▸ **DATA SHOWN**:

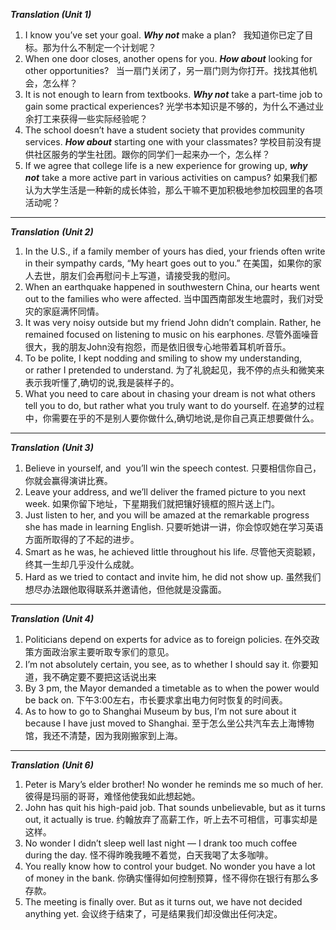 ***Translation (Unit 1)***

1. I know you’ve set your goal. ***Why not*** make a plan?  
	我知道你已定了目标。那为什么不制定一个计划呢？
2. When one door closes, another opens for you. ***How about*** looking for other opportunities?  
	当一扇门关闭了，另一扇门则为你打开。找找其他机会，怎么样？
3. It is not enough to learn from textbooks. ***Why not*** take a part-time job to gain some practical experiences?
	光学书本知识是不够的，为什么不通过业余打工来获得一些实际经验呢？
4. The school doesn’t have a student society that provides community services. ***How about*** starting one with your classmates?
	学校目前没有提供社区服务的学生社团。跟你的同学们一起来办一个，怎么样？
5. If we agree that college life is a new experience for growing up, ***why not*** take a more active part in various activities on campus?
	如果我们都认为大学生活是一种新的成长体验，那么干嘛不更加积极地参加校园里的各项活动呢？

---
***Translation*** ***(Unit 2)***
1. In the U.S., if a family member of yours has died, your friends often write in their sympathy cards, “My heart goes out to you.”
	在美国，如果你的家人去世，朋友们会再慰问卡上写道，请接受我的慰问。
2. When an earthquake happened in southwestern China, our hearts went out to the families who were affected.
	当中国西南部发生地震时，我们对受灾的家庭满怀同情。
3. It was very noisy outside but my friend John didn’t complain. Rather, he remained focused on listening to music on his earphones.
	尽管外面噪音很大，我的朋友John没有抱怨，而是依旧很专心地带着耳机听音乐。
4. To be polite, I kept nodding and smiling to show my understanding, or rather I pretended to understand.
	为了礼貌起见，我不停的点头和微笑来表示我听懂了,确切的说,我是装样子的。
5. What you need to care about in chasing your dream is not what others tell you to do, but rather what you truly want to do yourself.
	在追梦的过程中，你需要在乎的不是别人要你做什么,确切地说,是你自己真正想要做什么。

---
***Translation*** ***(Unit 3)***

1. Believe in yourself, and  you’ll win the speech contest.
	只要相信你自己，你就会赢得演讲比赛。
2. Leave your address, and we’ll deliver the framed picture to you next week.
	如果你留下地址，下星期我们就把镶好镜框的照片送上门。
3. Just listen to her, and you will be amazed at the remarkable progress she has made in learning English.
	只要听她讲一讲，你会惊叹她在学习英语方面所取得的了不起的进步。
4. Smart as he was, he achieved little throughout his life.
	尽管他天资聪颖，终其一生却几乎没什么成就。
5. Hard as we tried to contact and invite him, he did not show up.
	虽然我们想尽办法跟他取得联系并邀请他，但他就是没露面。

---
***Translation*** ***(Unit 4)***

1. Politicians depend on experts for advice as to foreign policies.
	在外交政策方面政治家主要听取专家们的意见。
2. I’m not absolutely certain, you see, as to whether I should say it.
	你要知道，我不确定要不要把这话说出来
3. By 3 pm, the Mayor demanded a timetable as to when the power would be back on.
	下午3:00左右，市长要求拿出电力何时恢复的时间表。
4. As to how to go to Shanghai Museum by bus, I’m not sure about it because I have just moved to Shanghai.
	至于怎么坐公共汽车去上海博物馆，我还不清楚，因为我刚搬家到上海。

---
***Translation*** ***(Unit 6)***

1. Peter is Mary’s elder brother! No wonder he reminds me so much of her.
	彼得是玛丽的哥哥，难怪他使我如此想起她。
2. John has quit his high-paid job. That sounds unbelievable, but as it turns out, it actually is true.
	约翰放弃了高薪工作，听上去不可相信，可事实却是这样。
3. No wonder I didn’t sleep well last night — I drank too much coffee during the day.
	怪不得昨晚我睡不着觉，白天我喝了太多咖啡。
4. You really know how to control your budget. No wonder you have a lot of money in the bank.
	你确实懂得如何控制预算，怪不得你在银行有那么多存款。
5. The meeting is finally over. But as it turns out, we have not decided anything yet.
	会议终于结束了，可是结果我们却没做出任何决定。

▸ **PROBLEM**: Output everything in the material exactly. Pictures stay out of it.

▸ **ANSWER BELOW**:
 ***Translation (Unit 1)***

1. I know you’ve set your goal. ***Why not*** make a plan?  
	我知道你已定了目标。那为什么不制定一个计划呢？
2. When one door closes, another opens for you. ***How about*** looking for other opportunities?  
	当一扇门关闭了，另一扇门则为你打开。找找其他机会，怎么样？
3. It is not enough to learn from textbooks. ***Why not*** take a part-time job to gain some practical experiences?
	光学书本知识是不够的，为什么不通过业余打工来获得一些实际经验呢？
4. The school doesn’t have a student society that provides community services. ***How about*** starting one with your classmates?
	学校目前没有提供社区服务的学生社团。跟你的同学们一起来办一个，怎么样？
5. If we agree that college life is a new experience for growing up, ***why not*** take a more active part in various activities on campus?
	如果我们都认为大学生活是一种新的成长体验，那么干嘛不更加积极地参加校园里的各项活动呢？

---
***Translation*** ***(Unit 2)***
1. In the U.S., if a family member of yours has died, your friends often write in their sympathy cards, “My heart goes out to you.”
	在美国，如果你的家人去世，朋友们会再慰问卡上写道，请接受我的慰问。
2. When an earthquake happened in southwestern China, our hearts went out to the families who were affected.
	当中国西南部发生地震时，我们对受灾的家庭满怀同情。
3. It was very noisy outside but my friend John didn’t complain. Rather, he remained focused on listening to music on his earphones.
	尽管外面噪音很大，我的朋友John没有抱怨，而是依旧很专心地带着耳机听音乐。
4. To be polite, I kept nodding and smiling to show my understanding, or rather I pretended to understand.
	为了礼貌起见，我不停的点头和微笑来表示我听懂了,确切的说,我是装样子的。
5. What you need to care about in chasing your dream is not what others tell you to do, but rather what you truly want to do yourself.
	在追梦的过程中，你需要在乎的不是别人要你做什么,确切地说,是你自己真正想要做什么。

---
***Translation*** ***(Unit 3)***

1. Believe in yourself, and  you’ll win the speech contest.
	只要相信你自己，你就会赢得演讲比赛。
2. Leave your address, and we’ll deliver the framed picture to you next week.
	如果你留下地址，下星期我们就把镶好镜框的照片送上门。
3. Just listen to her, and you will be amazed at the remarkable progress she has made in learning English.
	只要听她讲一讲，你会惊叹她在学习英语方面所取得的了不起的进步。
4. Smart as he was, he achieved little throughout his life.
	尽管他天资聪颖，终其一生却几乎没什么成就。
5. Hard as we tried to contact and invite him, he did not show up.
	虽然我们想尽办法跟他取得联系并邀请他，但他就是没露面。

---
***Translation*** ***(Unit 4)***

1. Politicians depend on experts for advice as to foreign policies.
	在外交政策方面政治家主要听取专家们的意见。
2. I’m not absolutely certain, you see, as to whether I should say it.
	你要知道，我不确定要不要把这话说出来
3. By 3 pm, the Mayor demanded a timetable as to when the power would be back on.
	下午3:00左右，市长要求拿出电力何时恢复的时间表。
4. As to how to go to Shanghai Museum by bus, I’m not sure about it because I have just moved to Shanghai.
	至于怎么坐公共汽车去上海博物馆，我还不清楚，因为我刚搬家到上海。

---
***Translation*** ***(Unit 6)***

1. Peter is Mary’s elder brother! No wonder he reminds me so much of her.
	彼得是玛丽的哥哥，难怪他使我如此想起她。
2. John has quit his high-paid job. That sounds unbelievable, but as it turns out, it actually is true.
	约翰放弃了高薪工作，听上去不可相信，可事实却是这样。
3. No wonder I didn’t sleep well last night — I drank too much coffee during the day.
	怪不得昨晚我睡不着觉，白天我喝了太多咖啡。
4. You really know how to control your budget. No wonder you have a lot of money in the bank.
	你确实懂得如何控制预算，怪不得你在银行有那么多存款。
5. The meeting is finally over. But as it turns out, we have not decided anything yet.
	会议终于结束了，可是结果我们却没做出任何决定。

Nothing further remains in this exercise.